While the Sharpe ratio illustrates that life insurance can in fact significantly reduce the risk profile of a portfolio, therefore increasing its risk-adjusted returns, how does this translate into opportunity? A simple Monte Carlo analysis shows that a family incorporating life insurance into its overall wealth management plan increases both the average and median expected returns while substantially reducing downside risk. Conversely, the life insurance allocation has a nominal impact on potential upside performance. The risk of having an estate residue of under $200 million is reduced by 7% while the median expected portfolio is increased by 5.4%, or $19.3 million. From an enterprise risk management strategy, putting life insurance into this couple's portfolio has reduced downside risk and increased expected returns for the estate beneficiaries.

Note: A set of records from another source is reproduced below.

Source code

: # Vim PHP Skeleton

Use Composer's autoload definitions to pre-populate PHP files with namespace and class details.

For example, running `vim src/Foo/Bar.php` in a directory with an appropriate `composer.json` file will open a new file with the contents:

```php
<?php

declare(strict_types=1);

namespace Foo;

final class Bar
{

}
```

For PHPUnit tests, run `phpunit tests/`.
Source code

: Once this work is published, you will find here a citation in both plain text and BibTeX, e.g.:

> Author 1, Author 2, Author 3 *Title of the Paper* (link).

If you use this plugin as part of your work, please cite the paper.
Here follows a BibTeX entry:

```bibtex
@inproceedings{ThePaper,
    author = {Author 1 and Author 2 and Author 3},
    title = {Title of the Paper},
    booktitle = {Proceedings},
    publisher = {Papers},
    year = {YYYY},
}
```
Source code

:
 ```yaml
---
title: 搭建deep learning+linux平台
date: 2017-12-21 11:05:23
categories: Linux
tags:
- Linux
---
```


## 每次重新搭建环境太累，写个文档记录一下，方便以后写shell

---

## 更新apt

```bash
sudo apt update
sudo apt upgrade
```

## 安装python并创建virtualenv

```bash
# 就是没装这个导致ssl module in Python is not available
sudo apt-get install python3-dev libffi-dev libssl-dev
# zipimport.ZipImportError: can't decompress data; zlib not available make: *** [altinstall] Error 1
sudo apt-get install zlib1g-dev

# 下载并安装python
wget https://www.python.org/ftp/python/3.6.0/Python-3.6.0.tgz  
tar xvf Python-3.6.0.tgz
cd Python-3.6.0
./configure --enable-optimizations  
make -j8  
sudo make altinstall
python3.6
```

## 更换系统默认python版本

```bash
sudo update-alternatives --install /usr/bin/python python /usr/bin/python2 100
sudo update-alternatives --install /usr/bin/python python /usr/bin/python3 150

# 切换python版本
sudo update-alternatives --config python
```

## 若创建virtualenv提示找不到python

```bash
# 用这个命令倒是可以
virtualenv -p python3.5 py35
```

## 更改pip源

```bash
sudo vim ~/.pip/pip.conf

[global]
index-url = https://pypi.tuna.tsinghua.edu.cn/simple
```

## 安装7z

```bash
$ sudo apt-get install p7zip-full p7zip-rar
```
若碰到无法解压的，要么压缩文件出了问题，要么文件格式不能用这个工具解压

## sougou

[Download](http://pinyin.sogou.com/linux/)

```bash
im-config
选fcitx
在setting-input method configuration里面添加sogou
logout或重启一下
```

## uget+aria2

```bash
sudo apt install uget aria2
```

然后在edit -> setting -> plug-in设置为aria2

While utilizing Monte Carlo simulation is a useful tool in quantifying the statistically likely outcomes of investment decisions, it does have significant limitations. The most important from a general investor context is what happens when statistically unlikely events occur, commonly referred to as "tail risk." An alternative analysis incorporating historical returns under extreme conditions (the "boot strap" method) helps put tail risk in a historical context. Past performance is, of course, no indication of future results and is not a guarantee of performance. However, from January 1929 through December 1938, the S&P 500 index had negative annualized returns six times. It would have taken an investor with $100 million at the beginning of January 1929 over 15 years to have his portfolio consistently exceed the original investment and over 20 years to have doubled his initial portfolio based on the historical returns. By contrast, a non-variable life insurance allocation could have immediately hedged the initial investment and could have been 133% greater than the unhedged portfolio at the maximum historical differential point. The portfolio with life insurance maintains a higher pretax balance to the estate beneficiaries through age 89 based on historical returns.

Tax Considerations
In analyzing the benefits of a life insurance hedge, we did not incorporate tax friction, asset management expenses or estate tax considerations into the analysis. This was purposely done so as not to skew the results by aggressive assumptions and not to bias the outcomes. However, life insurance enjoys tax preferences and is not taxed during the accumulation phase, and death benefit proceeds are received free of income tax and capital gains tax. Additionally, life insurance may be structured to be both free of estate taxes and generation-skipping transfer taxes. Coordinating with trust planning and premium gifting techniques can further increase the comparative advantage of a life insurance hedge on a liquid portfolio in terms of benefits to non-charitable estate beneficiaries.

Additional Benefits
Current investment research and recent experience indicate that asset class correlations increase during periods of heightened market volatility; this phenomenon limits the benefits of traditional asset allocation at precisely the moment in time when the benefits of proper asset allocation are desired most. At the same time, the cost of options and futures contracts increases in conjunction with increased volatility, thus increasing the cost of portfolio hedging when it is most desired. Life insurance remains uncorrelated to these market factors and holds a constant "cost" regardless of market volatility.

Further, some investors in uncertain times may overweight their investment allocations to lower-yielding securities, providing portfolio stability while potentially sacrificing long-term returns. Balancing growth objectives and capital preservation objectives presents complexity and conflict to families, advisors, and charitable foundations. Life insurance provides a guaranteed capital preservation floor at death for charitable and non-charitable estate beneficiaries, enabling advisors to maintain or increase allocations into public and non-public securities similar to endowment-style portfolios.

Beyond immediate principal guarantee, life insurance has other unique features including:

Attractive risk relative to returns over long time horizons with a diversified pool of insurance carriers;

Potential high-yield bond or equity-like returns beyond normal life expectancy with a decreased risk profile;

Non-correlation to most public and non-public securities; and

The quality of being complementary to other sophisticated estate planning techniques that take time to complete.